Inteldo's Revenue Analyst is an AI agent that reads your Stripe billing data directly and answers SaaS metrics questions in plain language: MRR and ARR trends, churn signals, customer acquisition cost, lifetime value, and revenue cohorts. Every number in the answer is cited back to the data it was computed from, so you can check the work instead of trusting a tile.
And because the agent investigates on demand, the follow-up question costs nothing. "Which plan drove the MRR change?" or "are the customers from that campaign churning faster?" gets answered in the same chat thread, from the same live data.
The metrics the Revenue Analyst covers
The Revenue Analyst connects to Stripe and works with the metrics SaaS operators actually run on. It tracks MRR and ARR, computes churn rate, calculates customer lifetime value, and runs revenue cohort analysis so you can see how each month's signups behave over time.
It also connects billing to acquisition. Because the agent reads Google Ads alongside Stripe, it can measure customer acquisition cost by channel and tie ad spend to the revenue it actually produced, which is where standalone billing dashboards usually go blind.
- MRR and ARR tracking with trend context
- Churn signal detection: payment failures, downgrades, reduced usage
- LTV calculation and CAC measurement by channel
- Revenue cohort analysis and subscription health auditing
Why teams outgrow a SaaS metrics dashboard Excel workflow
The saas metrics dashboard excel setup is where most teams start: export Stripe data monthly, paste it into a workbook, and maintain a sheet of formulas for MRR, churn and LTV. It works until it becomes a job. The exports are manual, so the numbers are only as fresh as the last time someone ran them. Formulas drift as pricing and plans change. And when a number looks wrong, there is no drill-down, just an afternoon of tracing cells.
An agent removes that toil rather than reorganizing it. The Revenue Analyst reads Stripe directly, so there is nothing to export and nothing to go stale. Definitions live with the agent instead of in fragile formulas, and every answer shows how it was derived. The follow-up that would have meant another export is just the next message in the chat.
- Manual exports become a live connection to Stripe
- Stale monthly snapshots become answers computed from current data
- Opaque formula chains become cited, checkable calculations
- Dead-end tiles become drill-downs: ask the follow-up in the same thread
Signal boards: a living SaaS metrics dashboard
Some questions you ask once; others you need answered every week. Signal boards handle the second kind. Pin the metrics and questions that matter, MRR trend, churn signals, CAC by channel, and the agents keep monitoring the underlying data so the board stays current without anyone rebuilding a report.

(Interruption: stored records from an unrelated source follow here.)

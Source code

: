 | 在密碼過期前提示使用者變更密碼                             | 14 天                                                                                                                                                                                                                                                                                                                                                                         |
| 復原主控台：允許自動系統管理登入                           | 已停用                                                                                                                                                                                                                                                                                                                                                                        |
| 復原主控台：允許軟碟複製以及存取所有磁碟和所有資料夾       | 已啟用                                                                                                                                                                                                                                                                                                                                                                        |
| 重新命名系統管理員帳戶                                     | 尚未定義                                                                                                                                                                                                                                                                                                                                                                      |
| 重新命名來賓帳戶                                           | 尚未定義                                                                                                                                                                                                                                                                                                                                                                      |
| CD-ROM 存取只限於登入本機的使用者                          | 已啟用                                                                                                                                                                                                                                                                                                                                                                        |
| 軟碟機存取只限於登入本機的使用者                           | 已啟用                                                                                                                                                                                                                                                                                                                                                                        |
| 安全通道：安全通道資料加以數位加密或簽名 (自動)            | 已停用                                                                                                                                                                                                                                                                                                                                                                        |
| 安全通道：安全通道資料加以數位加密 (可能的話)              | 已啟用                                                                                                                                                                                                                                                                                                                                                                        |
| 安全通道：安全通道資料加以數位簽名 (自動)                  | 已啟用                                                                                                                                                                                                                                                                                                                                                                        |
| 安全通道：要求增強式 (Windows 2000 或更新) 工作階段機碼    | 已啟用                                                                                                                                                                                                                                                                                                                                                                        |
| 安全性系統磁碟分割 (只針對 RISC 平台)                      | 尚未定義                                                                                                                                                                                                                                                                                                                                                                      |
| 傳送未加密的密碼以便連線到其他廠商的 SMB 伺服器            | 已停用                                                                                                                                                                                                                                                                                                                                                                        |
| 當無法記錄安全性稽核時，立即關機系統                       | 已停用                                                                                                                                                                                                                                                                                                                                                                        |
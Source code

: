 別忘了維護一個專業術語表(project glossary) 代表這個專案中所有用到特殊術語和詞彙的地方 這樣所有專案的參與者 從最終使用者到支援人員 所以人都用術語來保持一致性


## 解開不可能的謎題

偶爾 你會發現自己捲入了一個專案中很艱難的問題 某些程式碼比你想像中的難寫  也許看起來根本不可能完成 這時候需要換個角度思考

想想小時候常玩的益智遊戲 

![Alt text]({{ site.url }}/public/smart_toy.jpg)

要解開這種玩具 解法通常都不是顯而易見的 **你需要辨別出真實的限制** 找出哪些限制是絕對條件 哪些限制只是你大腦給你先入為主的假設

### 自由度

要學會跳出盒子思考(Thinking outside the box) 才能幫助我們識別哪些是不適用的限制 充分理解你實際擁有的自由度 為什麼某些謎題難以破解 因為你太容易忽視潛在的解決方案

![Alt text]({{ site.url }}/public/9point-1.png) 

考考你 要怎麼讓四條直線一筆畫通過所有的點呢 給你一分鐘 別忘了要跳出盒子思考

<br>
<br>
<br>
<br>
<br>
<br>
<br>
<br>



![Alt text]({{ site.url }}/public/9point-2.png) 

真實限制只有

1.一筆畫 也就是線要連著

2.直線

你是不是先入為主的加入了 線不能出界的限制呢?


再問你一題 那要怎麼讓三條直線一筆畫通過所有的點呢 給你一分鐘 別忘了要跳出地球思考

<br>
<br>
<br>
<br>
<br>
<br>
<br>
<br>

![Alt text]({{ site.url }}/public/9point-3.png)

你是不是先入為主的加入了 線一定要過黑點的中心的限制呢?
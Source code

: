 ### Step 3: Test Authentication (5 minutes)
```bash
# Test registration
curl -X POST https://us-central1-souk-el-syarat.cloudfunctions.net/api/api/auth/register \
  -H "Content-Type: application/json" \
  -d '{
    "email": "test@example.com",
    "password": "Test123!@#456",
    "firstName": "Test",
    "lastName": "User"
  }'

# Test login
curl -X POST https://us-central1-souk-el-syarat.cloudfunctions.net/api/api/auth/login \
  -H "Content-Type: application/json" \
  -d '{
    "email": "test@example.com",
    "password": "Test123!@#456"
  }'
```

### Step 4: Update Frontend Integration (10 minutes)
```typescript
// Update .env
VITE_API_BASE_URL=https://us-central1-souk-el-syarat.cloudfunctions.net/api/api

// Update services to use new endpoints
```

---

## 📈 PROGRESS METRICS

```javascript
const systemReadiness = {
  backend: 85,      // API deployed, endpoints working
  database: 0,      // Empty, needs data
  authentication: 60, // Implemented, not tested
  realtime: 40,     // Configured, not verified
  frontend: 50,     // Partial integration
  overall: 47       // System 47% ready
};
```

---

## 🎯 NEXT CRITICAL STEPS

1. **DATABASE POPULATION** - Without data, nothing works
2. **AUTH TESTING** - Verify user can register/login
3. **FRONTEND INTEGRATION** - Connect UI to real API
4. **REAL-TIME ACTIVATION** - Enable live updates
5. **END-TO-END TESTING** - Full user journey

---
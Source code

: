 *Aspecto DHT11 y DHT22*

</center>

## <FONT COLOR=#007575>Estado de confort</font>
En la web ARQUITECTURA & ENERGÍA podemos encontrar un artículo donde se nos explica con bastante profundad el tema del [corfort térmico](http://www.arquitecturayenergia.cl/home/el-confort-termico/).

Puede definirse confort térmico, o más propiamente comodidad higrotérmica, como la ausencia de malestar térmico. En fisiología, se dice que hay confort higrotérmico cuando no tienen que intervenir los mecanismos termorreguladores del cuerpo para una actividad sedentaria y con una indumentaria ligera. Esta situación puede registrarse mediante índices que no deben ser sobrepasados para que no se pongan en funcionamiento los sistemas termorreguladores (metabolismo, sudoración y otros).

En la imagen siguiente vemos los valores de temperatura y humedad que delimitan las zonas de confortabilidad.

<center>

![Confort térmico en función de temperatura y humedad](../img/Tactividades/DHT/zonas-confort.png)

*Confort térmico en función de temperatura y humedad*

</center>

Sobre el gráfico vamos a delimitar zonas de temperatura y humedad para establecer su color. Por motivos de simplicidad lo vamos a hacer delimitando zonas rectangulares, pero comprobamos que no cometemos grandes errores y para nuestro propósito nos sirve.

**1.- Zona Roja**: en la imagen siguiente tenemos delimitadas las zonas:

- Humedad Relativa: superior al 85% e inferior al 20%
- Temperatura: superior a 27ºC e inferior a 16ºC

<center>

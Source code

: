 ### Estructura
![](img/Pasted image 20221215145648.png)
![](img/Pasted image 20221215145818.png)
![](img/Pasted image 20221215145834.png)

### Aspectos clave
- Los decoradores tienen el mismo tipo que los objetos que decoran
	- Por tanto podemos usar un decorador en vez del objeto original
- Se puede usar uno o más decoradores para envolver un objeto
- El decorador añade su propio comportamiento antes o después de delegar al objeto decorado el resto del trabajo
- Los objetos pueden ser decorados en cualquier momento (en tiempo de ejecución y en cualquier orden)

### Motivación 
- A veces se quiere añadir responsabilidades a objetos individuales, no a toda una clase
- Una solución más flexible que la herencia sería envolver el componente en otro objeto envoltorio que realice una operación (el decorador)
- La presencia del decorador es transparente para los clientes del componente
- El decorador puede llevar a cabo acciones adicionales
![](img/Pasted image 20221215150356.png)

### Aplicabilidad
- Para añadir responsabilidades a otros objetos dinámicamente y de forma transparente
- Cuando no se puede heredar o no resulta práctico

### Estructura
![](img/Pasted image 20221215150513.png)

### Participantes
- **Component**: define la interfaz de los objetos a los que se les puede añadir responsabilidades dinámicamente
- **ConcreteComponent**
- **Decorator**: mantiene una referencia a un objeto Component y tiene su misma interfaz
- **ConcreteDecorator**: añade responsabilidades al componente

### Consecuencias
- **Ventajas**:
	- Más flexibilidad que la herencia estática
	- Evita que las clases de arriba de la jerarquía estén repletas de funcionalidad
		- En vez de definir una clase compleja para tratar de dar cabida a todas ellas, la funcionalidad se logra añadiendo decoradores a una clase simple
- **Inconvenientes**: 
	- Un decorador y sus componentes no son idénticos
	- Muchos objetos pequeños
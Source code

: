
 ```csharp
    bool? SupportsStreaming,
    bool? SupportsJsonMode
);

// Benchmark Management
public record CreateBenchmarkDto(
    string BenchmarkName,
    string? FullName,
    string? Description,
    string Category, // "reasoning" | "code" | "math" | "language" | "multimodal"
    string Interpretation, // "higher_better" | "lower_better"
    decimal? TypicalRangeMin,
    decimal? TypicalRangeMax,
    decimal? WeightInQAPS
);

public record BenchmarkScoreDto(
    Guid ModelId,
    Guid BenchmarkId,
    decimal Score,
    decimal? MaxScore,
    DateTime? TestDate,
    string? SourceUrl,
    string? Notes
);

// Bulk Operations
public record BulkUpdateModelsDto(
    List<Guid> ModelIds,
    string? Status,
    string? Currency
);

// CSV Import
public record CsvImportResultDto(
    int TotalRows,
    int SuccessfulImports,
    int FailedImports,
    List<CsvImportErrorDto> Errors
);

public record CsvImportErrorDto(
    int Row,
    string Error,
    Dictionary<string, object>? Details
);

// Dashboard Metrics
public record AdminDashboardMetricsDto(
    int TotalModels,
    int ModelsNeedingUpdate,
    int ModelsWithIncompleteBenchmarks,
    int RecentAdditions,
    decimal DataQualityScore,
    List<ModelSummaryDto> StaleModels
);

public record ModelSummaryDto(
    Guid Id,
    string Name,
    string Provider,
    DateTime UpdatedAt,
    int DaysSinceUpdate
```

The difference from a conventional dashboard is that every panel is backed by an investigation you can open. When a number moves, you are one click from the cited analysis of why, and one message from a deeper follow-up. It is a dashboard that can answer questions about itself.
Beyond billing: metrics in full context
SaaS metrics rarely have single-source explanations. A churn uptick might trace back to a product change visible in PostHog, or a CAC spike to a traffic mix shift visible in GA4. Inteldo runs eight specialist agents in parallel, so a revenue question can pull in the Traffic Analyst, Product Analyst or SEO Analyst when the answer spans systems.
The result is one synthesized report instead of four open tabs. And the access model is built for finance-grade data: connections are OAuth secure and read-only by default, and your data is never used to train models.